SESSÃO DE 18 DE JANEIRO

PRESIDENCIA DO SR.º REBELLO DE CARVALHO

Aos tres quartos depois do meio dia verifica-se, pela chamada, estarem presentes 77 srs. deputados.

O sr. Presidente: — declara aberta a sessão.

Acta approvada.

Mandam-se lançar na acta as seguintes declarações:

1.ª Do sr. Pinto Martins, de que não compareceu ás duas sessões antecedentes por incommodo de saude. — Inteirada.

2.ª Do Sr. Couto Monteiro, de que faltou ás duas sessões antecedentes por incommodo de saude. — Inteirada.

3.ª Do sr. Mamede, de que o sr. Santos Lessa, por motivo justificado, não tem podido comparecer nas primeiras sessões da camara, mas espera apresentar-se muito brevemente. — Inteirada.

CORRESPONDENCIA

1.° Um officio do ministerio do reino acompanhando os esclarecimentos pedidos pelo sr. Arrobas, ácerca da eleição do circulo n.° 116.

Por proposta do sr.
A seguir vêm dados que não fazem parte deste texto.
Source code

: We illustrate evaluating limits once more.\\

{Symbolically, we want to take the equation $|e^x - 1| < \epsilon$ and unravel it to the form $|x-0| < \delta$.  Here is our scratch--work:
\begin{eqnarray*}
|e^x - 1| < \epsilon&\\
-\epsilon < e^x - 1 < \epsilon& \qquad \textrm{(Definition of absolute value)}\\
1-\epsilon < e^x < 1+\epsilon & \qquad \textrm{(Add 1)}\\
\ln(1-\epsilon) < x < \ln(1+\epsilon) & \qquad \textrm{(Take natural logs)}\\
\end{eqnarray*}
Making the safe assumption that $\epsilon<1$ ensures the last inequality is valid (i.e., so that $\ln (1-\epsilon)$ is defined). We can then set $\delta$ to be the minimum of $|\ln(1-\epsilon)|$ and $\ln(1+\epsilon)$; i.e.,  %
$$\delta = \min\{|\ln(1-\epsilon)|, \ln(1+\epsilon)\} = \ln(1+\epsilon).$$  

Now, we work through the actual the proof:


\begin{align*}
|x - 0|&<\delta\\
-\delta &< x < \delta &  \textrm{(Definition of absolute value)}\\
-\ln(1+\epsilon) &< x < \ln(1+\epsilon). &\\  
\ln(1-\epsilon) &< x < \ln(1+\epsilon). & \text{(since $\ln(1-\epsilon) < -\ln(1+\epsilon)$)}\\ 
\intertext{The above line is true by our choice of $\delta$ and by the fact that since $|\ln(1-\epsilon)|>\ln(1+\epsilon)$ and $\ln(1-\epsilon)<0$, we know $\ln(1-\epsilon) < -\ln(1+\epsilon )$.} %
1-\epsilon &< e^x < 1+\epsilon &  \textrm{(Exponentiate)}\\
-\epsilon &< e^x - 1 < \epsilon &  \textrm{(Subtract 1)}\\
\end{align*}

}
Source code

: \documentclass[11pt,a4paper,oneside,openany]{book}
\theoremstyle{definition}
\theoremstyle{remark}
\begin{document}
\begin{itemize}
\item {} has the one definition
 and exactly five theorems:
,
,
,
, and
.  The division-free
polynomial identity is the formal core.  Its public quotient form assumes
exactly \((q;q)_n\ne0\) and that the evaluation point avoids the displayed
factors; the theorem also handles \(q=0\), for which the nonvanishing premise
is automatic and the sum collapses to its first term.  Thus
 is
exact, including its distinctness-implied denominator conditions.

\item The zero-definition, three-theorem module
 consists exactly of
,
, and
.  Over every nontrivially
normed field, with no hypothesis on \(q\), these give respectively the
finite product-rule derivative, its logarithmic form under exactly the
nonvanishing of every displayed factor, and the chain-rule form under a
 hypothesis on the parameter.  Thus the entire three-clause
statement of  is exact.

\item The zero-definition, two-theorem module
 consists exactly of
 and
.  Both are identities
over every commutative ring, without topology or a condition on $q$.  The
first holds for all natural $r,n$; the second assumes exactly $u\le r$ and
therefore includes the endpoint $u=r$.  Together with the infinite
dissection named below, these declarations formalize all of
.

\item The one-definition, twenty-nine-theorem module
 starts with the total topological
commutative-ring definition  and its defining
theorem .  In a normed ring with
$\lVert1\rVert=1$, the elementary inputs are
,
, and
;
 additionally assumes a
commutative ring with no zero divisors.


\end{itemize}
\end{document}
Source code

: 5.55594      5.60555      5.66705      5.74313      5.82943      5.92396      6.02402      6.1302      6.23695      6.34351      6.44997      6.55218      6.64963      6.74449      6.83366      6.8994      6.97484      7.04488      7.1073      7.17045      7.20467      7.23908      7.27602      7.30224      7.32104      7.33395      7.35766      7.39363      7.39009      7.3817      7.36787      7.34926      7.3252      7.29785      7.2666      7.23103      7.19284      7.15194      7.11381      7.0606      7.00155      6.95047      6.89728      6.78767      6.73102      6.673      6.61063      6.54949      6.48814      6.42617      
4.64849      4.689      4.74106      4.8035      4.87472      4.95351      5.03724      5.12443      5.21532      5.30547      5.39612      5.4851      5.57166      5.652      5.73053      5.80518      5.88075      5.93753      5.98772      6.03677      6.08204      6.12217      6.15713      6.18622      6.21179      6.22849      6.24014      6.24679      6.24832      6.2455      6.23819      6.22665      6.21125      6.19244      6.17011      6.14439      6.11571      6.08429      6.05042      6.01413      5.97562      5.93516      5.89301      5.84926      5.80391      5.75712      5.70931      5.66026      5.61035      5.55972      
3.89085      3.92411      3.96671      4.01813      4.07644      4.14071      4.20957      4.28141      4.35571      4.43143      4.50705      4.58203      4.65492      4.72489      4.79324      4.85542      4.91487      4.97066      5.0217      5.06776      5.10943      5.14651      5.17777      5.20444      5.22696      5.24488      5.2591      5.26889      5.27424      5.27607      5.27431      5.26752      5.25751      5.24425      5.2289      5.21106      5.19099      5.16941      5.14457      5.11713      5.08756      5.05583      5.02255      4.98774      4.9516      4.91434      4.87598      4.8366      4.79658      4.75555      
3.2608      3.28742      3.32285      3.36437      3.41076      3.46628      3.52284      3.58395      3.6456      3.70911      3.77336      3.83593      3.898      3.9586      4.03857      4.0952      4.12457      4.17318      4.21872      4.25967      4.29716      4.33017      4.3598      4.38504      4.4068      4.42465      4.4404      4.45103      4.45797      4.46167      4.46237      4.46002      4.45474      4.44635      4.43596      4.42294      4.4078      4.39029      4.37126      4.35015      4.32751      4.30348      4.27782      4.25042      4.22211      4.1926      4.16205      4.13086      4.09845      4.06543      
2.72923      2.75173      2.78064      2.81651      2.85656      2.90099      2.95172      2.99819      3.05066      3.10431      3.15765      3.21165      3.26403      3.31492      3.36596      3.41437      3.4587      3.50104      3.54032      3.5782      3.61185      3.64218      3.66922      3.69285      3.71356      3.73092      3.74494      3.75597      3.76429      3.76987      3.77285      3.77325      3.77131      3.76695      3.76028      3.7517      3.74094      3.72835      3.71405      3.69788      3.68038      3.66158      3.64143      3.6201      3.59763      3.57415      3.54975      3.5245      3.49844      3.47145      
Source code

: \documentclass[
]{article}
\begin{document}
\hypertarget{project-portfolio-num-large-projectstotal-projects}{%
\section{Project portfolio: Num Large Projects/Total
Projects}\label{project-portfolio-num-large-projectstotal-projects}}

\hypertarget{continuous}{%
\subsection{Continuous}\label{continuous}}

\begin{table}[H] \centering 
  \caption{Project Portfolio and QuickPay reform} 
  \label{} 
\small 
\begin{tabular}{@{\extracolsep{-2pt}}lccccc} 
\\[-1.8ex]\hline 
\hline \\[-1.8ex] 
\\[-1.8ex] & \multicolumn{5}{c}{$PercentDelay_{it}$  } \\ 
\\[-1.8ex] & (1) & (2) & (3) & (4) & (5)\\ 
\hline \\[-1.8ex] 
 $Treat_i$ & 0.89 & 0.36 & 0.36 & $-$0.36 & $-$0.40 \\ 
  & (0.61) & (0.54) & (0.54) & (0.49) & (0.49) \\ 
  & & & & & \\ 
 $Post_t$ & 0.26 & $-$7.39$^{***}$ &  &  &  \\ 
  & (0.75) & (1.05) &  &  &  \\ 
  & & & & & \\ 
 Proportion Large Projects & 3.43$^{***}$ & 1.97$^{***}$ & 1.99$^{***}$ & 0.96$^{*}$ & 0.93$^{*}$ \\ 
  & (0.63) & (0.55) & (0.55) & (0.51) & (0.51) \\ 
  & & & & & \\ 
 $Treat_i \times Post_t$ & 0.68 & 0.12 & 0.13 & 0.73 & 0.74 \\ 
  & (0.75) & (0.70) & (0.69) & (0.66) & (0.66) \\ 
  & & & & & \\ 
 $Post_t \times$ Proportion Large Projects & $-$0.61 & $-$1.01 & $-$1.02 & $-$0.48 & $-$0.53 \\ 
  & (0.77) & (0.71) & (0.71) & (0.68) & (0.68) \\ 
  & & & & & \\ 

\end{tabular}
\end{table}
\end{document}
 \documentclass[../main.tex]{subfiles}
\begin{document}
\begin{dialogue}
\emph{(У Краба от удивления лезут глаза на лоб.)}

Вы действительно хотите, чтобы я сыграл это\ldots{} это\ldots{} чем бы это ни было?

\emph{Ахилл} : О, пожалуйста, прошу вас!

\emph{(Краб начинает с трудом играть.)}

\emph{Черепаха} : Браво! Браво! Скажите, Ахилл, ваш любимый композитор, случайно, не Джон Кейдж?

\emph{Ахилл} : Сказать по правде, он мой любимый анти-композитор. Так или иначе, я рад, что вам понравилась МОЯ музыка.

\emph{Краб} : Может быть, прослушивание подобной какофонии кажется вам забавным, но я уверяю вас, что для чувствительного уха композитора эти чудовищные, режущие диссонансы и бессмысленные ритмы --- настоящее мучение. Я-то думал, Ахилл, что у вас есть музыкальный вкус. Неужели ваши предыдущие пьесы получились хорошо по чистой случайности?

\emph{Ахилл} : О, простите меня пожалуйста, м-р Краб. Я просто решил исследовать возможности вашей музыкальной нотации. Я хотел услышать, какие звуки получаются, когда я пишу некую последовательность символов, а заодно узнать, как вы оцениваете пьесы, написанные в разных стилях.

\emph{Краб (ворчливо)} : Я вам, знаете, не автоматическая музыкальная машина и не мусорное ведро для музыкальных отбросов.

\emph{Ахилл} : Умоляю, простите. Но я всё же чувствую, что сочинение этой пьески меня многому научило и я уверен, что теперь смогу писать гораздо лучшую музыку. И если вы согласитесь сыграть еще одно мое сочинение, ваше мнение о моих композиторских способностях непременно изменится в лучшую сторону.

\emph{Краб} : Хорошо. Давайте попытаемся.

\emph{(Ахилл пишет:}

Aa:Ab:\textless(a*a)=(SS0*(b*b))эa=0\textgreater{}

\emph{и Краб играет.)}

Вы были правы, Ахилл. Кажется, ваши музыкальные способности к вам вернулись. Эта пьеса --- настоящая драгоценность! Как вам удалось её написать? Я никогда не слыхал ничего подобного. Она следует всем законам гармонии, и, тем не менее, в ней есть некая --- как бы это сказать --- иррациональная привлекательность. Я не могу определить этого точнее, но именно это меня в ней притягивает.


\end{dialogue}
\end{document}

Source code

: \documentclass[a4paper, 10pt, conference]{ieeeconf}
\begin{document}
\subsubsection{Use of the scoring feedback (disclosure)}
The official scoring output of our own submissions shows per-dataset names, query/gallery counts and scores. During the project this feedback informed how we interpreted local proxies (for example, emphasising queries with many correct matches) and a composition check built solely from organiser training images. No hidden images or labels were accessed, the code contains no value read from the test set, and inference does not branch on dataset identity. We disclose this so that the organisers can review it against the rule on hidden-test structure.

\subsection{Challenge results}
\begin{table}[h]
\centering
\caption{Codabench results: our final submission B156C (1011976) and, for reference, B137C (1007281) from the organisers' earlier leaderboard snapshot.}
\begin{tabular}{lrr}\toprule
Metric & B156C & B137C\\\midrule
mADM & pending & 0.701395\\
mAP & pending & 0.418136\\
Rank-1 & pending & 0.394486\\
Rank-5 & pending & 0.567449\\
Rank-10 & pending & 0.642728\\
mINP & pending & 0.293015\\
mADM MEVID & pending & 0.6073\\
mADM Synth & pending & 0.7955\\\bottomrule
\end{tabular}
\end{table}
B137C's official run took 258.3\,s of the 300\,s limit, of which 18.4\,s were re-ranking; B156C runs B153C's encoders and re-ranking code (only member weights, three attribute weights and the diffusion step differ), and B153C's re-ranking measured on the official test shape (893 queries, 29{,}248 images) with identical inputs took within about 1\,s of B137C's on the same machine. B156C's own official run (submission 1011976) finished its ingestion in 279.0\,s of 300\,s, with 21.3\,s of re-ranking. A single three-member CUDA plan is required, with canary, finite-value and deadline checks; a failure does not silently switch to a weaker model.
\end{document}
Arrobas mandam-se imprimir com urgencia.

2.° Da direcção da companhia união mercantil, acompanhando 200 exemplares de documentos relativos á mesma companhia. — Mandam-se distribuir.

Deu-se expediente pela mesa ao seguinte requerimento:

Requeiro se peça ao governo, para remetter a esta camara, o seguinte:

1.° Uma relação de todo o movimento da relação dos Açores, nos ultimos dez annos, das causas, assim civeis como crimes, aggravos de instrumento e de petição, cartas testemunháveis, e conflictos, com declaração da procedencia dou juizos ou tribunaes inferiores d'onde tenham subido, e das que excederam a alçada da mesma relação.

2.° Os estatutos dos hospitaes de Ponta Delgada, da Ribeira Grande, e Villa Franca do Campo da ilha de S. Miguel.

3.° Uma relação do movimento maritimo do porto de Ponta Delgada, da ilha de S. Miguel, com designação dos portos, de que tenham procedido as embarcações entradas nos ultimos dez annos, e dos carregamentos d'aquellas que tenham procedido de portos das outras ilhas dos Açores.

4.º Relação dos navios entrados nos ultimos dez annos no porto de Lisboa, procedentes dos portos dos Açores, com designação d'estes.

5.° Qual o numero de pessoas que nos ultimos seis annos tem visitado o Valle das Furnas, na ilha de S. Miguel.

6.° Qual o numero de navios que dos Açores tenham transportado colonos para o Brazil e Estados Unidos, com designação dos portos de que tenham partido, e do numero de passageiros que cada um transportou.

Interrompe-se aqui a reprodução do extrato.